Specifically, we respectfully request that Treasury immediately withdraw and repropose the portions of the Final FTC Regulations relating to:

1) The source-based attribution rules for royalties and services;

2) The requirement that allocations of income between related parties must be determined under arm’s length principles to determine the tax base for foreign taxes imposed on residents of foreign countries;

3) The inclusion of a per se list of “significant costs and expenses” under the cost recovery requirement; and

4) The rules for allocating and apportioning foreign income taxes with respect to certain disregarded transactions.

Additionally, we respectfully request that Treasury delay the effective date of the net gain rule to provide taxpayers sufficient time to assess and reflect the impact of such requirements on their business operations and financial statements as well as assess the need to adjust their operations accordingly.

The Final FTC Regulations appear to deny foreign tax credits for run-of-the mill foreign taxes that have been creditable for decades. Particularly with respect to withholding taxes on royalties, the Final FTC Regulations mark a surprising and dramatic change from the November 2020 proposed regulations (the “Proposed Regulations”) without providing taxpayers sufficient notice or an opportunity to comment, as required under the Administrative Procedure Act. These final regulations generally took effect immediately upon being published in the Federal Register on January 4, 2022, three days after the calendar and fiscal year had already begun for many taxpayers. This left many taxpayers scrambling to assess the disparate, and in most cases unclear, royalty and other sourcing rules of many foreign countries. Publicly traded companies are also forced to quantify the cost of possibly denied foreign tax credits for financial statement purposes as soon as March 2022. The rules for allocating and apportioning foreign income taxes with respect to certain disregarded transactions generally had retroactive effect to taxable years that begin after December 31, 2019, and end on or after November 2, 2020, which has exacerbated the adverse impact of the regulations with respect to certain foreign taxes incurred while the regulations remained in proposed form for over a year.

These rules will impose significant competitive disadvantages on U.S. groups, especially compared to groups from other jurisdictions which relieve international double taxation through a credit mechanism, such as China. The double taxation burden will be imposed particularly on U.S. business sectors which are leaders in global technological innovation and content creation, and which license and sell their U.S. developments throughout the world.

We appreciate that Treasury and the IRS intended to provide taxpayers with additional flexibility and certainty under the Final FTC Regulations.
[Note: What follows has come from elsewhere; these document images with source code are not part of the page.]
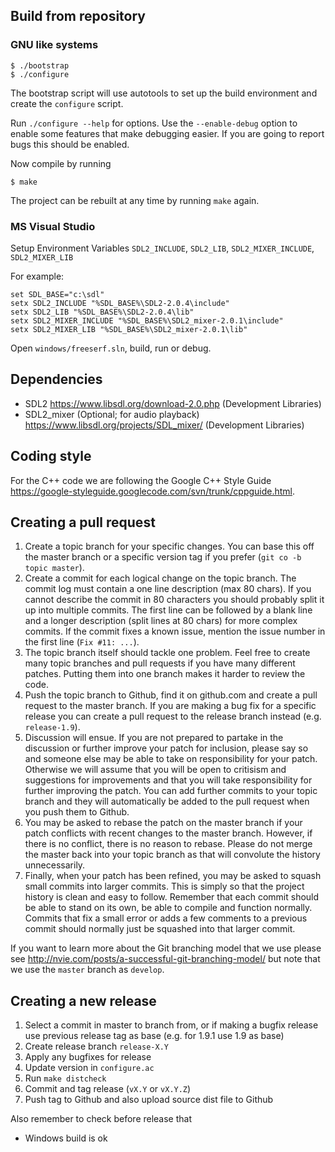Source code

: 
Build from repository
----------------------------

### GNU like systems

``` shell
$ ./bootstrap
$ ./configure
```

The bootstrap script will use autotools to set up the build environment
and create the `configure` script.

Run `./configure --help` for options. Use the `--enable-debug` option to
enable some features that make debugging easier. If you are going to
report bugs this should be enabled.

Now compile by running

``` shell
$ make
```

The project can be rebuilt at any time by running `make` again.

### MS Visual Studio

Setup Environment Variables
`SDL2_INCLUDE`, `SDL2_LIB`, `SDL2_MIXER_INCLUDE`, `SDL2_MIXER_LIB`

For example:
``` shell
set SDL_BASE="c:\sdl"
setx SDL2_INCLUDE "%SDL_BASE%\SDL2-2.0.4\include"
setx SDL2_LIB "%SDL_BASE%\SDL2-2.0.4\lib"
setx SDL2_MIXER_INCLUDE "%SDL_BASE%\SDL2_mixer-2.0.1\include"
setx SDL2_MIXER_LIB "%SDL_BASE%\SDL2_mixer-2.0.1\lib"
```

Open `windows/freeserf.sln`, build, run or debug.


Dependencies
------------

* SDL2 <https://www.libsdl.org/download-2.0.php> (Development Libraries)
* SDL2_mixer (Optional; for audio playback) <https://www.libsdl.org/projects/SDL_mixer/> (Development Libraries)


Coding style
------------

For the C++ code we are following the Google C++ Style Guide
<https://google-styleguide.googlecode.com/svn/trunk/cppguide.html>.


Creating a pull request
-----------------------

1. Create a topic branch for your specific changes. You can base this off the
   master branch or a specific version tag if you prefer (`git co -b topic master`).
2. Create a commit for each logical change on the topic branch. The commit log
   must contain a one line description (max 80 chars). If you cannot describe
   the commit in 80 characters you should probably split it up into multiple
   commits. The first line can be followed by a blank line and a longer
   description (split lines at 80 chars) for more complex commits. If the commit
   fixes a known issue, mention the issue number in the first line (`Fix #11:
   ...`).
3. The topic branch itself should tackle one problem. Feel free to create many
   topic branches and pull requests if you have many different patches. Putting
   them into one branch makes it harder to review the code.
4. Push the topic branch to Github, find it on github.com and create a pull
   request to the master branch. If you are making a bug fix for a specific
   release you can create a pull request to the release branch instead
   (e.g. `release-1.9`).
5. Discussion will ensue. If you are not prepared to partake in the discussion
   or further improve your patch for inclusion, please say so and someone else
   may be able to take on responsibility for your patch. Otherwise we will
   assume that you will be open to critisism and suggestions for improvements
   and that you will take responsibility for further improving the patch. You
   can add further commits to your topic branch and they will automatically be
   added to the pull request when you push them to Github.
6. You may be asked to rebase the patch on the master branch if your patch
   conflicts with recent changes to the master branch. However, if there is no
   conflict, there is no reason to rebase. Please do not merge the master back
   into your topic branch as that will convolute the history unnecessarily.
7. Finally, when your patch has been refined, you may be asked to squash small
   commits into larger commits. This is simply so that the project history is
   clean and easy to follow. Remember that each commit should be able to stand
   on its own, be able to compile and function normally. Commits that fix a
   small error or adds a few comments to a previous commit should normally just
   be squashed into that larger commit.

If you want to learn more about the Git branching model that we use please see
<http://nvie.com/posts/a-successful-git-branching-model/> but note that we use
the `master` branch as `develop`.


Creating a new release
----------------------

1. Select a commit in master to branch from, or if making a bugfix release
   use previous release tag as base (e.g. for 1.9.1 use 1.9 as base)
2. Create release branch `release-X.Y`
3. Apply any bugfixes for release
4. Update version in `configure.ac`
5. Run `make distcheck`
7. Commit and tag release (`vX.Y` or `vX.Y.Z`)
8. Push tag to Github and also upload source dist file to Github

Also remember to check before release that

* Windows build is ok
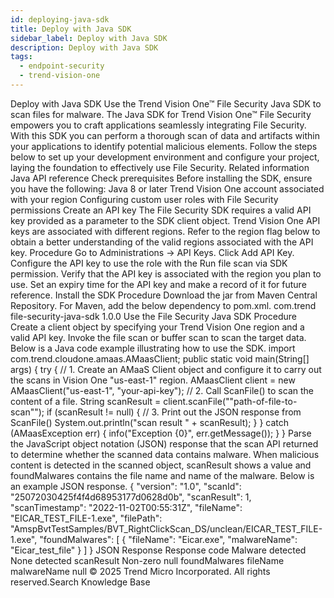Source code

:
 ```yaml
---
id: deploying-java-sdk
title: Deploy with Java SDK
sidebar_label: Deploy with Java SDK
description: Deploy with Java SDK
tags:
  - endpoint-security
  - trend-vision-one
---
```


 Deploy with Java SDK Use the Trend Vision One™ File Security Java SDK to scan files for malware. The Java SDK for Trend Vision One™ File Security empowers you to craft applications seamlessly integrating File Security. With this SDK you can perform a thorough scan of data and artifacts within your applications to identify potential malicious elements. Follow the steps below to set up your development environment and configure your project, laying the foundation to effectively use File Security. Related information Java API reference Check prerequisites Before installing the SDK, ensure you have the following: Java 8 or later Trend Vision One account associated with your region Configuring custom user roles with File Security permissions Create an API key The File Security SDK requires a valid API key provided as a parameter to the SDK client object. Trend Vision One API keys are associated with different regions. Refer to the region flag below to obtain a better understanding of the valid regions associated with the API key. Procedure Go to Administrations → API Keys. Click Add API Key. Configure the API key to use the role with the Run file scan via SDK permission. Verify that the API key is associated with the region you plan to use. Set an expiry time for the API key and make a record of it for future reference. Install the SDK Procedure Download the jar from Maven Central Repository. For Maven, add the below dependency to pom.xml. <dependency> <groupId>com.trend</groupId> <artifactId>file-security-java-sdk</artifactId> <version>1.0.0</version> </dependency> Use the File Security Java SDK Procedure Create a client object by specifying your Trend Vision One region and a valid API key. Invoke the file scan or buffer scan to scan the target data. Below is a Java code example illustrating how to use the SDK. import com.trend.cloudone.amaas.AMaasClient; public static void main(String[] args) { try { // 1. Create an AMaaS Client object and configure it to carry out the scans in Vision One "us-east-1" region. AMaasClient client = new AMaasClient("us-east-1", "your-api-key"); // 2. Call ScanFile() to scan the content of a file. String scanResult = client.scanFile(""path-of-file-to-scan""); if (scanResult != null) { // 3. Print out the JSON response from ScanFile() System.out.println("scan result " + scanResult); } } catch (AMaasException err) { info("Exception {0}", err.getMessage()); } } Parse the JavaScript object notation (JSON) response that the scan API returned to determine whether the scanned data contains malware. When malicious content is detected in the scanned object, scanResult shows a value and foundMalwares contains the file name and name of the malware. Below is an example JSON response. { "version": "1.0", "scanId": "25072030425f4f4d68953177d0628d0b", "scanResult": 1, "scanTimestamp": "2022-11-02T00:55:31Z", "fileName": "EICAR_TEST_FILE-1.exe", "filePath": "AmspBvtTestSamples/BVT_RightClickScan_DS/unclean/EICAR_TEST_FILE-1.exe", "foundMalwares": [ { "fileName": "Eicar.exe", "malwareName": "Eicar_test_file" } ] } JSON Response Response code Malware detected None detected scanResult Non-zero null foundMalwares fileName malwareName null © 2025 Trend Micro Incorporated. All rights reserved.Search Knowledge Base
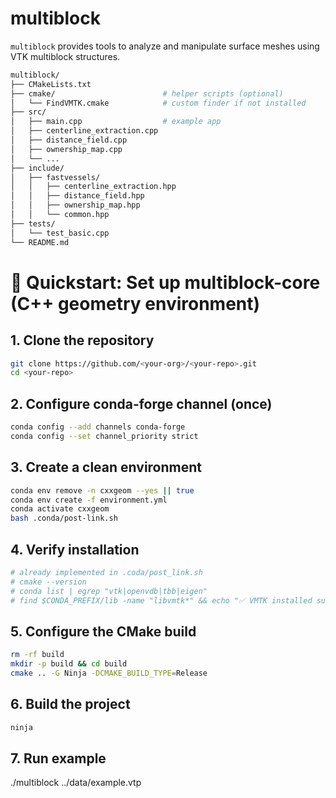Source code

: # multiblock

`multiblock` provides tools to analyze and manipulate surface meshes using VTK multiblock structures.

```bash
multiblock/
├── CMakeLists.txt
├── cmake/                        # helper scripts (optional)
│   └── FindVMTK.cmake            # custom finder if not installed
├── src/
│   ├── main.cpp                  # example app
│   ├── centerline_extraction.cpp
│   ├── distance_field.cpp
│   ├── ownership_map.cpp
│   └── ...
├── include/
│   ├── fastvessels/
│   │   ├── centerline_extraction.hpp
│   │   ├── distance_field.hpp
│   │   ├── ownership_map.hpp
│   │   └── common.hpp
├── tests/
│   └── test_basic.cpp
└── README.md
```


# 🧩 Quickstart: Set up multiblock-core (C++ geometry environment)

## 1. Clone the repository
```bash
git clone https://github.com/<your-org>/<your-repo>.git
cd <your-repo>
```

## 2. Configure conda-forge channel (once)
```bash
conda config --add channels conda-forge
conda config --set channel_priority strict
```

## 3. Create a clean environment
```bash
conda env remove -n cxxgeom --yes || true
conda env create -f environment.yml
conda activate cxxgeom
bash .conda/post-link.sh
```

## 4. Verify installation
```bash
# already implemented in .coda/post_link.sh
# cmake --version
# conda list | egrep "vtk|openvdb|tbb|eigen"
# find $CONDA_PREFIX/lib -name "libvmtk*" && echo "✅ VMTK installed successfully"
```

## 5. Configure the CMake build
```bash
rm -rf build
mkdir -p build && cd build
cmake .. -G Ninja -DCMAKE_BUILD_TYPE=Release
```

## 6. Build the project
```bash
ninja
```

## 7. Run example
./multiblock ../data/example.vtp
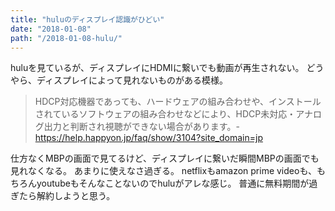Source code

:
 ```yaml
---
title: "huluのディスプレイ認識がひどい"
date: "2018-01-08"
path: "/2018-01-08-hulu/"
---
```


huluを見ているが、ディスプレイにHDMIに繋いでも動画が再生されない。
どうやら、ディスプレイによって見れないものがある模様。

> HDCP対応機器であっても、ハードウェアの組み合わせや、インストールされているソフトウェアの組み合わせなどにより、HDCP未対応・アナログ出力と判断され視聴ができない場合があります。- https://help.happyon.jp/faq/show/3104?site_domain=jp

仕方なくMBPの画面で見てるけど、ディスプレイに繋いだ瞬間MBPの画面でも見れなくなる。
あまりに使えなさ過ぎる。
netflixもamazon prime videoも、もちろんyoutubeもそんなことないのでhuluがアレな感じ。
普通に無料期間が過ぎたら解約しようと思う。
However, the perhaps unintended outcome is that the Final FTC Regulations are quite inflexible and cause considerable additional uncertainty regarding the continued creditability of previously creditable foreign taxes, even as compared with the Proposed Regulations. It would be possible to correct the elements of these regulations which are overbroad and still appropriately address the creditability of novel unilateral measures, such as DSTs and significant economic presence nexus rules.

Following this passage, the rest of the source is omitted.